The islands that won’t let the past rest
At the center of today’s tensions sits a small, uninhabited cluster of islands in the East China Sea -- Senkaku to Japan, Diaoyu to China.Tiny though they are, the rocks have become symbols of sovereignty and national pride. Since 2012, China has sent coast guard and government vessels into the area almost daily, a pattern Tokyo sees as a deliberate attempt to shift the status quo.Nearby, competing claims over a gas field add another layer of friction.These disputes unfold against a backdrop of rising military power. China’s defense spending has doubled under President Xi Jinping. Japan, once firmly pacifist, is now undertaking its biggest military expansion in decades, aiming to raise defense spending to 2% of GDP.Beijing accuses Tokyo of sliding back into militarism; Tokyo counters that it has no choice.

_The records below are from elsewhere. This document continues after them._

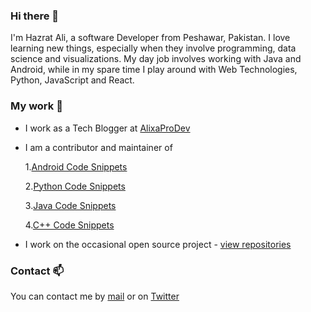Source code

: 

<!--
**hazratali-bit/hazratali-bit** is a ✨ _special_ ✨ repository because its `README.md` (this file) appears on your GitHub profile.

Here are some ideas to get you started:

- 🔭 I’m currently working on ...
- 🌱 I’m currently learning ...
- 👯 I’m looking to collaborate on ...
- 🤔 I’m looking for help with ...
- 💬 Ask me about ...
- 📫 How to reach me: ...
- 😄 Pronouns: ...
- ⚡ Fun fact: ...
-->
### Hi there 👋

I'm Hazrat Ali, a software Developer from Peshawar, Pakistan. I love learning new things, especially when they involve programming, data science and visualizations. My day job involves working with Java and Android, while in my spare time I play around with Web Technologies, Python, JavaScript and React.

### My work 🔭

- I work as a Tech Blogger at [AlixaProDev](https://www.alixaprodev.com/)
- I am a contributor and maintainer of 

    1.[Android Code Snippets](https://github.com/hazratali-bit/30-lines-code.android) 

    2.[Python Code Snippets](https://github.com/hazratali-bit/30-lines-code.py) 

    3.[Java Code Snippets](https://github.com/hazratali-bit/30-lines-code.java) 

    4.[C++ Code Snippets](https://github.com/hazratali-bit/30-lines-code.cpp) 
- I work on the occasional open source project - [view repositories](https://github.com/hazratali-bit?tab=repositories)


### Contact 📫
You can contact me by [mail](mailto:haxratali0@gmail.com) or on [Twitter](https://twitter.com/alixaprodev)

Taiwan: The island that could pull two giants into conflict
Taiwan sits less than 100 kilometers from Japan’s westernmost islands -- a short leap across the sea.China considers Taiwan a breakaway territory and has vowed to reunify with it, by force if necessary. Japan does not have formal ties with Taipei, but it has grown increasingly vocal about the need for peace in the Taiwan Strait.This is where the relationship becomes most fragile. Any conflict over Taiwan would unfold uncomfortably close to Japanese shores. In 2022, during large-scale drills, Chinese missiles landed inside Japan’s exclusive economic zone -- a moment that crystallized Tokyo’s worst fears.